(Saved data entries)
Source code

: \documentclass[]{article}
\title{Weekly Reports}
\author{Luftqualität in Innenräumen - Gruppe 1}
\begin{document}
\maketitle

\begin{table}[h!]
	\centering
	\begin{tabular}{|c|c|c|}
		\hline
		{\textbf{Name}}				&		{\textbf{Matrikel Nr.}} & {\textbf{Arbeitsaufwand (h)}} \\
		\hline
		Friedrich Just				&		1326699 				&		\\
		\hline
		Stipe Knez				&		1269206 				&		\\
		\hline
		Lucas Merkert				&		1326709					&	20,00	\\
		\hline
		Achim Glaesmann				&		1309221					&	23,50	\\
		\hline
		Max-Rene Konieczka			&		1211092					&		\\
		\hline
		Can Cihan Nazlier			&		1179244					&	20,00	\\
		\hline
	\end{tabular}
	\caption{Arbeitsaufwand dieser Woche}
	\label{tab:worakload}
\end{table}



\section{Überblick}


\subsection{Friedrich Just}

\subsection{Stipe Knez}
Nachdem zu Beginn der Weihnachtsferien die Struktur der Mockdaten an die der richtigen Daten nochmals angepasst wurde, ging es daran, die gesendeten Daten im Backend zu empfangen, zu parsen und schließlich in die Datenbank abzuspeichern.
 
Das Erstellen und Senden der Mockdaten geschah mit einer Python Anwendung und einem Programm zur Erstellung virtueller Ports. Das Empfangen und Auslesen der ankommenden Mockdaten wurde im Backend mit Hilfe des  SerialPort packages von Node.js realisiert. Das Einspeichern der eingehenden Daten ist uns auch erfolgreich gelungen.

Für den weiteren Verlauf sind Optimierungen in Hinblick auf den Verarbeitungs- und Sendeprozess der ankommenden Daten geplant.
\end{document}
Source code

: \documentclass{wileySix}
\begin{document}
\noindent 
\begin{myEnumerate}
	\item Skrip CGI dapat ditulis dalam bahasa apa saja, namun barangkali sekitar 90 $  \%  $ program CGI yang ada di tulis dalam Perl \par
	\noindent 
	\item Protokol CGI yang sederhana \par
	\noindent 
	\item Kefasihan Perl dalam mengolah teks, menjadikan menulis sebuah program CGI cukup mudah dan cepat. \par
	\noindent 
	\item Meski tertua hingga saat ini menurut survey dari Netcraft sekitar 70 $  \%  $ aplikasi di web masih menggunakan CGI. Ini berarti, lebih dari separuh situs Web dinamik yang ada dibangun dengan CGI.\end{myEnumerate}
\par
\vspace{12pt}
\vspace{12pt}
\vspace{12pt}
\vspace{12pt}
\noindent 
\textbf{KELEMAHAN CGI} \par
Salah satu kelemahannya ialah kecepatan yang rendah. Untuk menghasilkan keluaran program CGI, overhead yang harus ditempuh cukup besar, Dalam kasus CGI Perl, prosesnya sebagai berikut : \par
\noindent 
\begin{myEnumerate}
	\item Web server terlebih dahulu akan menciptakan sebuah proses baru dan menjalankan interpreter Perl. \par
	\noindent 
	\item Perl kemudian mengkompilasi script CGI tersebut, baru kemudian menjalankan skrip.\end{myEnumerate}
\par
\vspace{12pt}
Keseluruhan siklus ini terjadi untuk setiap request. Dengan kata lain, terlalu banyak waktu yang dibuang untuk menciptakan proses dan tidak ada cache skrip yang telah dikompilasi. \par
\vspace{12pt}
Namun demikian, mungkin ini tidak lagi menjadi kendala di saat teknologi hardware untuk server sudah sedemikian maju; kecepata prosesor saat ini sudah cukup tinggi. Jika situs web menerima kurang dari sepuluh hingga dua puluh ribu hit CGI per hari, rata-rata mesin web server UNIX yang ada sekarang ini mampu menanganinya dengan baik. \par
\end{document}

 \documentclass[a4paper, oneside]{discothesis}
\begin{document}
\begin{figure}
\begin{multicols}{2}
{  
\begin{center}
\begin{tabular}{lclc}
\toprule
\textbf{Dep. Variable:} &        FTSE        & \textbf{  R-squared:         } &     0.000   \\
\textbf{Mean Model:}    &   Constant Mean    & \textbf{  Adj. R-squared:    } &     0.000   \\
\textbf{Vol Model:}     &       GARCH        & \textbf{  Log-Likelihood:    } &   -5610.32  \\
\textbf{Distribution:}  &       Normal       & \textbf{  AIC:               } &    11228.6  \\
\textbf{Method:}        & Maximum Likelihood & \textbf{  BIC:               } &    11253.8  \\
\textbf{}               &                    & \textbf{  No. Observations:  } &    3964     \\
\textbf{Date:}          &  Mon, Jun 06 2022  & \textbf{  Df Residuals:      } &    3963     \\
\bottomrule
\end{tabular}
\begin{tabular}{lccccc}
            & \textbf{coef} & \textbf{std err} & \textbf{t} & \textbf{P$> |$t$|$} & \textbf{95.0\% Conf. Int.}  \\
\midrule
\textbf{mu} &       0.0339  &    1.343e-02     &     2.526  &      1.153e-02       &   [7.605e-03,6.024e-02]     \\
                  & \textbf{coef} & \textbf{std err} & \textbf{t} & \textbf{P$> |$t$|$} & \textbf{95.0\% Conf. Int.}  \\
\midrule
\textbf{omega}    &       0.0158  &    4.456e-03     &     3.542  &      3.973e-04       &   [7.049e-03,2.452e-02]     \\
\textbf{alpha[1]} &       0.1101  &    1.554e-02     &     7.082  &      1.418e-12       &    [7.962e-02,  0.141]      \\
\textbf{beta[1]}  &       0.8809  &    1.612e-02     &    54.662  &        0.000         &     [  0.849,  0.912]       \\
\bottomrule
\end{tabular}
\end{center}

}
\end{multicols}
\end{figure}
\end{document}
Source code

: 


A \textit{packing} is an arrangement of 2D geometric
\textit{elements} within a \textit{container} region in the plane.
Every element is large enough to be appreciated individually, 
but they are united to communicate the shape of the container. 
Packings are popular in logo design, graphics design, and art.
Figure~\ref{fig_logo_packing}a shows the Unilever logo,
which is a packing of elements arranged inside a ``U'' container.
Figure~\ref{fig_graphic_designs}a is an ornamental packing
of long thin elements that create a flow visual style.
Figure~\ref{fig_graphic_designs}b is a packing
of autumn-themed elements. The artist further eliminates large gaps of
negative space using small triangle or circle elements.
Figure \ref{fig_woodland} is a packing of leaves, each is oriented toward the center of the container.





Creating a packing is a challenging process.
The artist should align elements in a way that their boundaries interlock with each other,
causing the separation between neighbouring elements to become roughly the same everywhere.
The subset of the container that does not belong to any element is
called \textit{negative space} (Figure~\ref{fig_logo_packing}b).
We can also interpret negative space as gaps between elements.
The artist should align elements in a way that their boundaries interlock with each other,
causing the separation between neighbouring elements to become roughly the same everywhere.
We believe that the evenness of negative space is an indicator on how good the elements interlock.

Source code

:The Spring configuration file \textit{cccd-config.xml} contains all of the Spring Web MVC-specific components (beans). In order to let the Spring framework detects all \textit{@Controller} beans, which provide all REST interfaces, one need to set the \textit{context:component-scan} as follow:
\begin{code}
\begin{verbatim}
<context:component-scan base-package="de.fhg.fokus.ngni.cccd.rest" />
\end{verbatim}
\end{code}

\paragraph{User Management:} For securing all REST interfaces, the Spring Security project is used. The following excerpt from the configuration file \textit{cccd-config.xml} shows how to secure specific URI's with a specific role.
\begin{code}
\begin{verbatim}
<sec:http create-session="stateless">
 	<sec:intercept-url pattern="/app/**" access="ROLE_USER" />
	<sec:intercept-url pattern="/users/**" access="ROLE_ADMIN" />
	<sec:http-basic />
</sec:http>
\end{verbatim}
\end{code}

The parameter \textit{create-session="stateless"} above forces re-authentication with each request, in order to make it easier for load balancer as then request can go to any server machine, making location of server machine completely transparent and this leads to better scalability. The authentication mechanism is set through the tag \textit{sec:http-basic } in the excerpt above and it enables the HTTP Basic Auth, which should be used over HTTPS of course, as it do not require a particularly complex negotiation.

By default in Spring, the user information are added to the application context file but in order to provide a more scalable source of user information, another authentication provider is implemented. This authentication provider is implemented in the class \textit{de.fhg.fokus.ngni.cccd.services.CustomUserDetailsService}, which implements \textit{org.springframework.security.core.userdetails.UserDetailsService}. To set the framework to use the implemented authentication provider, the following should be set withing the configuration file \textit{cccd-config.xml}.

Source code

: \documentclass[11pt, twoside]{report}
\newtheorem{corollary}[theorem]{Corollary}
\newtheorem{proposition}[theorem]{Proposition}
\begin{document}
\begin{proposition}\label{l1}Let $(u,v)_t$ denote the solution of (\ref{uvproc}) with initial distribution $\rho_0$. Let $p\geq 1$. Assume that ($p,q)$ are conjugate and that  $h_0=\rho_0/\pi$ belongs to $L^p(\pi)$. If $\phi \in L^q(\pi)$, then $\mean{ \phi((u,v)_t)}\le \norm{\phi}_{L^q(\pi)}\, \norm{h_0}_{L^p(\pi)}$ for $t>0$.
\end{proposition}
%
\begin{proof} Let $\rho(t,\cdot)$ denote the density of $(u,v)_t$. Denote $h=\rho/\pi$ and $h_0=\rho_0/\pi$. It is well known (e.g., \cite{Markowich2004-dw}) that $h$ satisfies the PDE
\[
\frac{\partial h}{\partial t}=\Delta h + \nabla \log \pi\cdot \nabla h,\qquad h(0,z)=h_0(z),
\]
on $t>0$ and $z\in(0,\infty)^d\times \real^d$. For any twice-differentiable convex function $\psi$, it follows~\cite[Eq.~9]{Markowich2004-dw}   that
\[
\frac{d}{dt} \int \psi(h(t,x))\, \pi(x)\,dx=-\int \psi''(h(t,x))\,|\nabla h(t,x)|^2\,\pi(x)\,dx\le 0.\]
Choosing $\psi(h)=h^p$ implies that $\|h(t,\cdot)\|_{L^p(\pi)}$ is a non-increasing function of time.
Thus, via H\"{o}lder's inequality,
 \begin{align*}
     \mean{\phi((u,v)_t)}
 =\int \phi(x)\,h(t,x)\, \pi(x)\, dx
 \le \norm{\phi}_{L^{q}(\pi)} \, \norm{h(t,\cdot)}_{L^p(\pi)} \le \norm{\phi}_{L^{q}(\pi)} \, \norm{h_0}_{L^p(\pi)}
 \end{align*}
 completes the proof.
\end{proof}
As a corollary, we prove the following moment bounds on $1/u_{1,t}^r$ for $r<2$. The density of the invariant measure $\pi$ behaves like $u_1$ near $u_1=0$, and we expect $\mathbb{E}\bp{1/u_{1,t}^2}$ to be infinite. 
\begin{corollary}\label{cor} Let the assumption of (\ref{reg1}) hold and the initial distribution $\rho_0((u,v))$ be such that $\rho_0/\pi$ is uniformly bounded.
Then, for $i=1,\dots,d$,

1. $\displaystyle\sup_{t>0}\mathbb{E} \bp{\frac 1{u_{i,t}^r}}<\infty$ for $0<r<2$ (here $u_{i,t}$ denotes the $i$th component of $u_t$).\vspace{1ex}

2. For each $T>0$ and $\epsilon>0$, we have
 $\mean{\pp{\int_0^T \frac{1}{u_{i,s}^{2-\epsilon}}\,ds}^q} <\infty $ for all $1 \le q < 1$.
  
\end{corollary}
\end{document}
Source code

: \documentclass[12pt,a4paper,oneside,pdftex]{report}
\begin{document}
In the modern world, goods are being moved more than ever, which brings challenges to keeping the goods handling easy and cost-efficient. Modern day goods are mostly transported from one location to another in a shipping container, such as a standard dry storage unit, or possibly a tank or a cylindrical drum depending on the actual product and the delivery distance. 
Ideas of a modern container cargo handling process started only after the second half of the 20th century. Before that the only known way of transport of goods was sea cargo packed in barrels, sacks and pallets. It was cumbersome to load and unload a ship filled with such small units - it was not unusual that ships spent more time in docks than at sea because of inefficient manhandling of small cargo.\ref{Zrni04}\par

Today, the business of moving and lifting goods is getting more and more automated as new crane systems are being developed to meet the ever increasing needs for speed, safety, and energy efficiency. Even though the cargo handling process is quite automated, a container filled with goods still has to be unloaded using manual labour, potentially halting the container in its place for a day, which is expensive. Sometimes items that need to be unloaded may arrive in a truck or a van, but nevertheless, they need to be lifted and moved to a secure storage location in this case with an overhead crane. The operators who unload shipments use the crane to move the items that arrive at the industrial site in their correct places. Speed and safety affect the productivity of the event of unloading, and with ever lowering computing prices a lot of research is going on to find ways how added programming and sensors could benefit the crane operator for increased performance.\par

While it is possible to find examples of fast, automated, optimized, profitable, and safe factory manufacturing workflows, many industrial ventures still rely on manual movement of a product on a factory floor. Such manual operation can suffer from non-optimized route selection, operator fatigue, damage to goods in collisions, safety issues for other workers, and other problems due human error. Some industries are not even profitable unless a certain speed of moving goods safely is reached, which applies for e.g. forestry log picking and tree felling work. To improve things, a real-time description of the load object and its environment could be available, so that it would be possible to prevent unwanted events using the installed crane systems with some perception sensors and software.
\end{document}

• TASK REQUIREMENTS: Look through the records for the word "sebuah". Every line that has it should be copied.

• WRITTEN SOLUTION:
	\item Kefasihan Perl dalam mengolah teks, menjadikan menulis sebuah program CGI cukup mudah dan cepat. \par
	\item Web server terlebih dahulu akan menciptakan sebuah proses baru dan menjalankan interpreter Perl. \par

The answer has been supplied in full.